**TASK OBJECTIVE:**
An exact copy of all entries is required.

MATERIAL SHOWN Block Start

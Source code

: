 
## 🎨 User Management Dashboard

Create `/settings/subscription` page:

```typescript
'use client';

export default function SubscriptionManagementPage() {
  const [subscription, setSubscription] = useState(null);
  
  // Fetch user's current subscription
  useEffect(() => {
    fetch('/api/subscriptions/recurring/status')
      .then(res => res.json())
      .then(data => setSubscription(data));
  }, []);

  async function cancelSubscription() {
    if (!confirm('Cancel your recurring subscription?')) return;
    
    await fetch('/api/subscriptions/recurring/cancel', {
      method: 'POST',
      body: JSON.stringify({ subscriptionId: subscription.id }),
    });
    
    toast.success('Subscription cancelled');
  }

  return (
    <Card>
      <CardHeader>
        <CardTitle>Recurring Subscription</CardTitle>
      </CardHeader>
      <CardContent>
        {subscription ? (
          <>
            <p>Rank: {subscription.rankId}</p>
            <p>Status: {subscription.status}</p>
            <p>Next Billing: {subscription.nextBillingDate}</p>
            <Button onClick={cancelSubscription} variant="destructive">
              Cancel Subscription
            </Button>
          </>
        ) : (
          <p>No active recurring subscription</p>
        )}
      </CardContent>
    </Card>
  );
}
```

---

MATERIAL SHOWN Block End

**RESPONSE AREA:**
Source code

: 
## 🎨 User Management Dashboard

Create `/settings/subscription` page:

```typescript
'use client';

export default function SubscriptionManagementPage() {
  const [subscription, setSubscription] = useState(null);
  
  // Fetch user's current subscription
  useEffect(() => {
    fetch('/api/subscriptions/recurring/status')
      .then(res => res.json())
      .then(data => setSubscription(data));
  }, []);

  async function cancelSubscription() {
    if (!confirm('Cancel your recurring subscription?')) return;
    
    await fetch('/api/subscriptions/recurring/cancel', {
      method: 'POST',
      body: JSON.stringify({ subscriptionId: subscription.id }),
    });
    
    toast.success('Subscription cancelled');
  }

  return (
    <Card>
      <CardHeader>
        <CardTitle>Recurring Subscription</CardTitle>
      </CardHeader>
      <CardContent>
        {subscription ? (
          <>
            <p>Rank: {subscription.rankId}</p>
            <p>Status: {subscription.status}</p>
            <p>Next Billing: {subscription.nextBillingDate}</p>
            <Button onClick={cancelSubscription} variant="destructive">
              Cancel Subscription
            </Button>
          </>
        ) : (
          <p>No active recurring subscription</p>
        )}
      </CardContent>
    </Card>
  );
}
```

---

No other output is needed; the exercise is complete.